I Care About Star Wars Because It Introduced Me To ‘Lore’

May 25 is Star Wars Day — not the weird pun nonsense earlier this month that people love to call “Star Wars Day”, but the anniversary of the release of the original film in 1977. And today here on Kotaku we’re going to celebrate an oft-mocked part of Star Wars: the Expanded Universe.

Today, nerds (this obviously includes me) are pretty obsessed with lore, particularly in video games. There are a few inspirations for this odd fixation, with comics and Tolkien being some older examples. I would say that in the modern day the Star Wars Expanded Universe has had a lot to do with cementing our incessant need for infinite ancillary materials, not because the EU was particularly good, but rather because there was a shitload of it, and from 1991 until the slate was wiped clean a year ago it all formed a pretty, ahem, expansive continuity to pore over.

For me and many other fans, Star Wars is not a series of movies but a setting, a place. And Star Wars was the first property I enjoyed growing up where should I want more stories in its settings I could always have them. And it wasn’t a case of, as it is in many game franchises praised for having lots of lore, characters in a book telling us about past events or info in a codex — nearly all the lore was in books or comics somewhere. If you read the X-Wing series of novels, for example, and found Wedge Antilles’ descriptions of past Rogue Squadron adventures intriguing, you could go get the X-Wing graphic novels about those adventures. That was a weird perk of the haphazard way Dark Horse and Bantam Books and the LucasFilm Licensing folks churned out stuff at breakneck speed through the ’90s — all the “lore” referenced in one book was just something somebody had written in another.

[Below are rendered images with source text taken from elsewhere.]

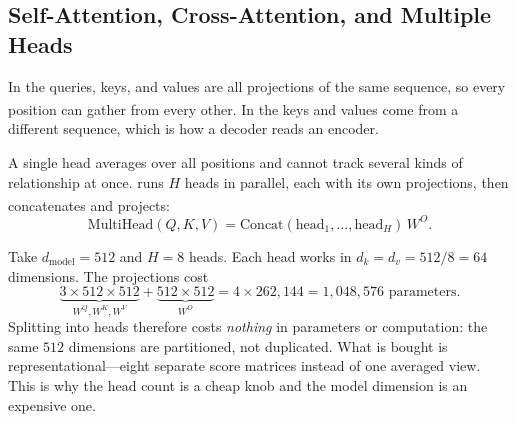 \subsection{Self-Attention, Cross-Attention, and Multiple Heads}

In  the queries, keys, and values are all projections of
the same sequence, so every position can gather from every
other\textsuperscript{\cite[][p.~79]{fleuretLittleBookDeep}}. In
 the keys and values come from a different sequence,
which is how a decoder reads an encoder.

A single head averages over all positions and cannot track several kinds of
relationship at once.  runs $H$ heads in
parallel, each with its own projections, then concatenates and
projects\textsuperscript{\cite[][pp.~4--5]{vaswaniAttentionAllYou2023}}:
\begin{equation}
  \mathrm{MultiHead}(Q,K,V)
  = \mathrm{Concat}(\mathrm{head}_1,\dots,\mathrm{head}_H)\,W^O .
  \label{eq:dl-multihead}
\end{equation}

\begin{workedexample}
Take $d_{\text{model}} = 512$ and $H = 8$ heads. Each head works in
$d_k = d_v = 512/8 = 64$ dimensions. The projections cost
\[
  \underbrace{3 \times 512 \times 512}_{W^Q, W^K, W^V}
  + \underbrace{512 \times 512}_{W^O}
  = 4 \times 262{,}144 = 1{,}048{,}576 \text{ parameters.}
\]
Splitting into heads therefore costs \emph{nothing} in parameters or
computation: the same $512$ dimensions are partitioned, not duplicated. What is
bought is representational---eight separate score matrices instead of one
averaged view. This is why the head count is a cheap knob and the model
dimension is an expensive one.
\end{workedexample}

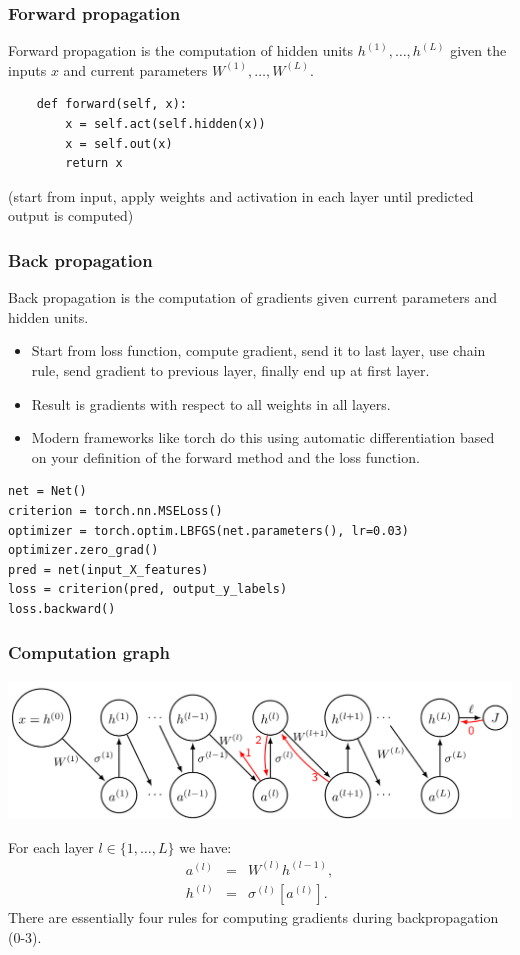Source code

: \documentclass{beamer}
\begin{document}
\begin{frame}[fragile]
  \frametitle{Forward propagation}
Forward propagation is the computation of hidden units
$h^{(1)},\dots,h^{(L)}$ given the inputs $x$ and current parameters
$W^{(1)},\dots,W^{(L)}$.
\begin{verbatim}
    def forward(self, x):
        x = self.act(self.hidden(x))
        x = self.out(x)
        return x
\end{verbatim}
(start from input, apply weights and activation in each layer until
predicted output is computed)
\end{frame}

\begin{frame}[fragile]
  \frametitle{Back propagation}
Back propagation is the computation of gradients given current
parameters and hidden units.
\begin{itemize}
\item Start from loss function, compute gradient, send it to last
  layer, use chain rule, send gradient to previous layer, finally end
  up at first layer.
\item Result is gradients with respect to all weights in all layers.
\item Modern frameworks like torch do this using automatic
  differentiation based on your definition of the forward method and
  the loss function.
\end{itemize}

\begin{verbatim}
net = Net()
criterion = torch.nn.MSELoss()
optimizer = torch.optim.LBFGS(net.parameters(), lr=0.03)
optimizer.zero_grad()
pred = net(input_X_features)
loss = criterion(pred, output_y_labels)
loss.backward()
\end{verbatim}

\end{frame}

\begin{frame}
  \frametitle{Computation graph}
  \includegraphics[width=\textwidth]{screenshot-backprop-figure}

For
each layer $l\in \{1, \dots, L\}$ we have:
\begin{eqnarray*}
  a^{(l)} &=&  W^{(l)} h^{(l-1)}, \\
  h^{(l)} &=& \sigma^{(l)}\left[ a^{(l)} \right].
\end{eqnarray*}
There are essentially four rules for computing gradients during
backpropagation (0-3).
  
\end{frame}
\end{document}
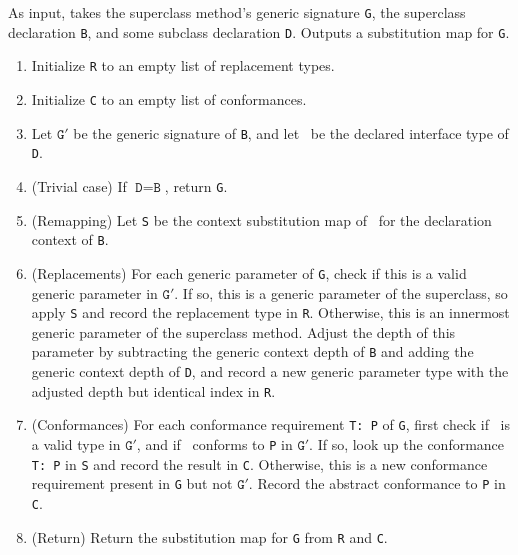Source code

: \documentclass[../generics]{subfiles}
\begin{document}
\begin{algorithm}\label{superclass attaching map} As input, takes the superclass method's generic signature \texttt{G}, the superclass declaration \texttt{B}, and some subclass declaration \texttt{D}. Outputs a substitution map for \texttt{G}.
\begin{enumerate}
\item Initialize \texttt{R} to an empty list of replacement types.
\item Initialize \texttt{C} to an empty list of conformances.
\item Let $\texttt{G}'$ be the generic signature of \texttt{B}, and let \tT\ be the declared interface type of \texttt{D}.
\item (Trivial case) If $\texttt{D}=\texttt{B}$, return \texttt{G}.
\item (Remapping) Let \texttt{S} be the context substitution map of \tT\ for the declaration context of \texttt{B}.
\item (Replacements) For each generic parameter of \texttt{G}, check if this is a valid generic parameter in $\texttt{G}'$. If so, this is a generic parameter of the superclass, so apply \texttt{S} and record the replacement type in \texttt{R}. Otherwise, this is an innermost generic parameter of the superclass method. Adjust the depth of this parameter by subtracting the generic context depth of \texttt{B} and adding the generic context depth of \texttt{D}, and record a new generic parameter type with the adjusted depth but identical index in \texttt{R}.

\item (Conformances) For each conformance requirement \texttt{T:\ P} of \texttt{G}, first check if \tT\ is a valid type in $\texttt{G}'$, and if \tT\ conforms to \texttt{P} in $\texttt{G}'$. If so, look up the conformance \texttt{T:\ P} in \texttt{S} and record the result in \texttt{C}. Otherwise, this is a new conformance requirement present in \texttt{G} but not $\texttt{G}'$. Record the abstract conformance to \texttt{P} in \texttt{C}.

\item (Return) Return the substitution map for \texttt{G} from \texttt{R} and \texttt{C}.
\end{enumerate}
\end{algorithm}
\end{document}
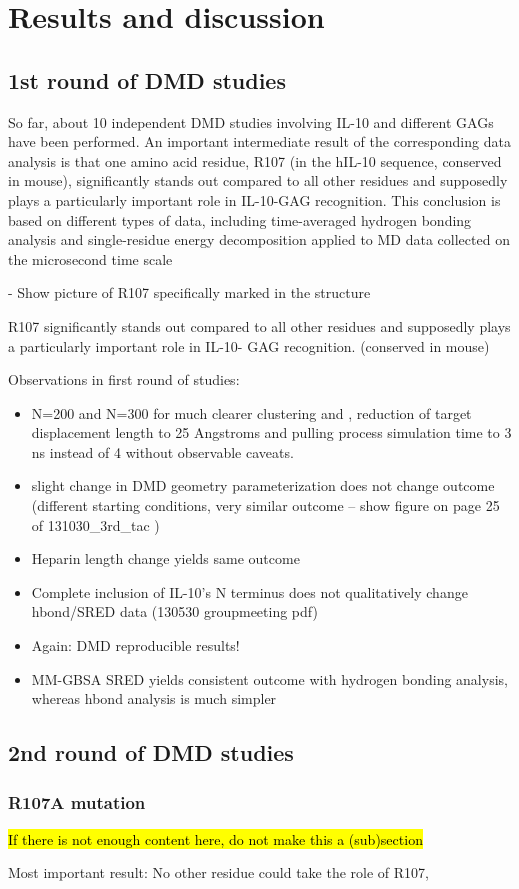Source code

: \section{Results and discussion}

\subsection{1st round of DMD studies}



So far, about 10 independent DMD studies involving IL-10 and different GAGs have
been performed. An important intermediate result of the corresponding data analysis
is that one amino acid residue, R107 (in the hIL-10 sequence, conserved in mouse), significantly
stands out compared to all other residues and supposedly plays a particularly
important role in IL-10-GAG recognition. This conclusion is based on different types
of data, including time-averaged hydrogen bonding analysis and single-residue energy
decomposition applied to MD data collected on the microsecond time scale

- Show picture of R107 specifically marked in the structure


R107 significantly stands out compared to all other residues
and supposedly plays a particularly important role in IL-10-
GAG recognition.
(conserved in mouse)

Observations in first round of studies:

\begin{itemize}

\item N=200 and N=300 for much clearer clustering and , reduction of target displacement length
to 25  Angstroms and pulling process simulation time to 3 ns instead of 4 without
observable caveats.

\item slight change in DMD geometry parameterization does not change outcome (different starting conditions, very similar outcome -- show figure on page 25 of 131030_3rd_tac )

\item Heparin length change yields same outcome

\item Complete inclusion of IL-10's N terminus does not qualitatively change hbond/SRED data (130530 groupmeeting pdf)

\item Again: DMD reproducible results!

\item MM-GBSA SRED yields consistent outcome with hydrogen bonding analysis,
whereas hbond analysis is much simpler


\end{itemize}

\subsection{2nd round of DMD studies}

\subsubsection{R107A mutation}

\hl{If there is not enough content here, do not make this a (sub)section}

Most important result: No other residue could take the role of R107,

The advent of Wookieepedia (aka the Star Wars wiki) was an incredible enabler because you could read anything that ever happened in Star Wars…and also find out what book or comic it was from so you could then get the full experience. Having grown up during the formation of the Greater Star Wars Continuity I had it all pretty well sorted for most of my life, but eventually it got even beyond what I could keep a handle on as my fandom waned a bit post-prequels. Lucasfilm may have wiped the continuity moving forward, but really all that means is the version of Star Wars that is mine has concluded. It hasn’t been deleted; now, there are just two Star Warses. And I’m still not done with the old one, even as we head into the new one.

The lore of Star Wars is the standard I compare all other franchise lore to, and there is no match in my mind — there can’t be in the sphere of things I’m interested in now, anyway. Video game publishers will never be able to make games fast enough or commission enough tie-in novels and comics and computer animated movies to be as full as Star Wars has been. That’s probably a good thing.